Ramchal teaches that the concept of oneness itself contains the hypothetical possibility of imperfection, not as a real flaw but as an unreal alternative that perfection eternally negates. The world is built on that negated possibility. By giving the alternative a temporary stage, the source of all being made room for independent creatures whose deeds could matter and whose reward could be set in advance.

What the Sefirot Are and What They Are Not

The second passage turns from theodicy to ontology, addressing a tension that Kalach Pitchei Chokhmah refuses to dissolve too quickly. On one hand the Sefirot are said to be a radiance that emerged from the hidden source and remains related to it as light to its emitter. On the other hand the radiance was willed rather than intrinsic, meaning the Sefirot did not have to emerge in this form and could have taken any other shape the source might have chosen. The two descriptions seem to pull in opposite directions, one toward identifying the Sefirot with divinity and one toward separating them from it.

Ramchal resolves the tension by relocating the question. The Sefirot are not described in the language of essence at all. They are described in the language of apprehension. The source willed that creatures should be able to grasp something of its activity, and the chosen mode of that grasping was a radiance arranged so as to behave like light in relation to its emitter. The Sefirot are divine in the precise sense that they belong to the willed self-presentation of a source whose essence remains beyond direct approach.

How Preservation Holds the Two Teachings Together

The deepest claim that binds the passages concerns preservation. The first passage preserves the goodness of the source by insisting that evil is never accepted as itself, only as a stage on which goodness can be revealed. The second passage preserves the inaccessibility of the source by insisting that the Sefirot, however luminous, never replace the hidden essence behind them. In both cases something is conserved that the world of appearances would otherwise erode.

Preservation operates in two registers at once. In the moral register, the perfection of the source is preserved against the appearance of permitted evil, since the permission is bounded by a fixed reward and by the eventual reversion of evil into the good it was made to serve. In the metaphysical register, the unity of the source is preserved against the multiplicity of the Sefirot, since the radiance was a willed accommodation rather than an emanation of the essence into separate powers.

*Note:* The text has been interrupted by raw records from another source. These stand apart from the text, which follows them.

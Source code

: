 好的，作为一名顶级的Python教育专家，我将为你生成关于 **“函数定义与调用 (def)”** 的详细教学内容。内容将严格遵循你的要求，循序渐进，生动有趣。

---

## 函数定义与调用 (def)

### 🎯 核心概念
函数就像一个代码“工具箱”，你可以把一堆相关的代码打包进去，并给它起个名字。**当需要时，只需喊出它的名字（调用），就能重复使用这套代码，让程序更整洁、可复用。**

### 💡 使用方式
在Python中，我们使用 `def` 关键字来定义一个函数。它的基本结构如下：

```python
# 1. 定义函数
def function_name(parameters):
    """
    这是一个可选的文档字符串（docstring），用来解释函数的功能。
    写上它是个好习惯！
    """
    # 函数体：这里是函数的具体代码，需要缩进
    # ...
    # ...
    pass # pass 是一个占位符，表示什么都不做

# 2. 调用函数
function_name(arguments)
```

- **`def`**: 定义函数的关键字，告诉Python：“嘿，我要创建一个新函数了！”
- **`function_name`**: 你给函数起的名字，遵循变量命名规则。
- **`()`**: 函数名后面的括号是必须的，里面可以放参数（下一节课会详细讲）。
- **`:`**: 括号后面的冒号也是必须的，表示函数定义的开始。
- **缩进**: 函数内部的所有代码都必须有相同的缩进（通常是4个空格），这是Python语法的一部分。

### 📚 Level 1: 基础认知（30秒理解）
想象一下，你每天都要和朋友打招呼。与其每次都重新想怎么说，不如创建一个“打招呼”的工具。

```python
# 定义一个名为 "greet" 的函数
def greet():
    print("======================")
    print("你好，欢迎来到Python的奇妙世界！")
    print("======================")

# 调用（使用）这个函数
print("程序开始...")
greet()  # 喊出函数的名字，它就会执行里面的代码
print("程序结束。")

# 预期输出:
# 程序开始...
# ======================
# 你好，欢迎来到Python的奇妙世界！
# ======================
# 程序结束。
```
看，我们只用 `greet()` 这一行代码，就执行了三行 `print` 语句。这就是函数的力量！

For Ramchal, this double preservation is what makes the world coherent. If evil were ultimate, creation would be a battlefield with no certain outcome. If the Sefirot were the essence itself, divinity would be exposed to creaturely sight in a way the tradition refuses.

Where the Two Passages Meet in the Architecture of Wisdom

Read together, the passages form a single teaching about how the infinite source relates to a finite world. Evil is permitted as a willed concession so that goodness can be revealed through the labor of overcoming it. The Sefirot are arranged as a willed radiance so that the hidden source can be apprehended through a structure that creatures can hold in mind. The first passage gives the grammar of moral concealment, the second the grammar of cognitive accommodation. Both rest on the same principle, that the source freely shapes the conditions under which creation becomes possible without surrendering anything of its perfection.

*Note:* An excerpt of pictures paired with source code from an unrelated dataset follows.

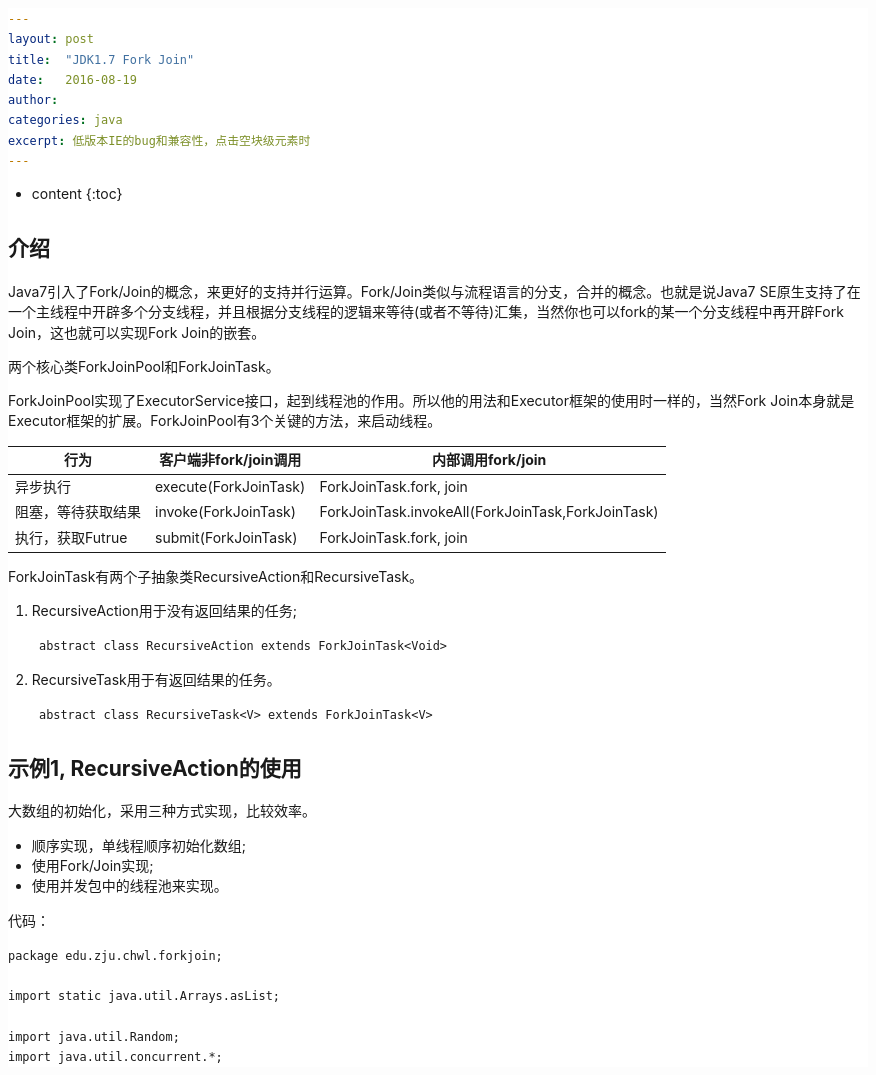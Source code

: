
 ```yaml
---
layout: post
title:  "JDK1.7 Fork Join"
date:   2016-08-19
author:  
categories: java
excerpt: 低版本IE的bug和兼容性，点击空块级元素时
---
```


* content
{:toc}

## 介绍

Java7引入了Fork/Join的概念，来更好的支持并行运算。Fork/Join类似与流程语言的分支，合并的概念。也就是说Java7 SE原生支持了在一个主线程中开辟多个分支线程，并且根据分支线程的逻辑来等待(或者不等待)汇集，当然你也可以fork的某一个分支线程中再开辟Fork Join，这也就可以实现Fork Join的嵌套。

两个核心类ForkJoinPool和ForkJoinTask。

ForkJoinPool实现了ExecutorService接口，起到线程池的作用。所以他的用法和Executor框架的使用时一样的，当然Fork Join本身就是Executor框架的扩展。ForkJoinPool有3个关键的方法，来启动线程。

行为|客户端非fork/join调用|    内部调用fork/join
--|--|--
异步执行|    execute(ForkJoinTask)|    ForkJoinTask.fork, join
阻塞，等待获取结果|    invoke(ForkJoinTask)|    ForkJoinTask.invokeAll(ForkJoinTask,ForkJoinTask)
执行，获取Futrue|    submit(ForkJoinTask)|    ForkJoinTask.fork, join

ForkJoinTask有两个子抽象类RecursiveAction和RecursiveTask。

1. RecursiveAction用于没有返回结果的任务;
        
        abstract class RecursiveAction extends ForkJoinTask<Void>

2. RecursiveTask用于有返回结果的任务。

        abstract class RecursiveTask<V> extends ForkJoinTask<V>
        
## 示例1, RecursiveAction的使用

大数组的初始化，采用三种方式实现，比较效率。

- 顺序实现，单线程顺序初始化数组;
- 使用Fork/Join实现;
- 使用并发包中的线程池来实现。

代码：

    package edu.zju.chwl.forkjoin;
    
    import static java.util.Arrays.asList;
    
    import java.util.Random;
    import java.util.concurrent.*;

Kalach Pitchei Chokhmah refuses to let kabbalah collapse into either a dualism of warring forces or a system in which the Sefirot exhaust the divine. The world contains an apparent flaw because that flaw will become the occasion of repair. The Sefirot are called divine because they are the willed face of a source that chose to be partly knowable. The architecture of wisdom in Ramchal is an architecture of generosity, a sustained claim that even concealment is a form of giving.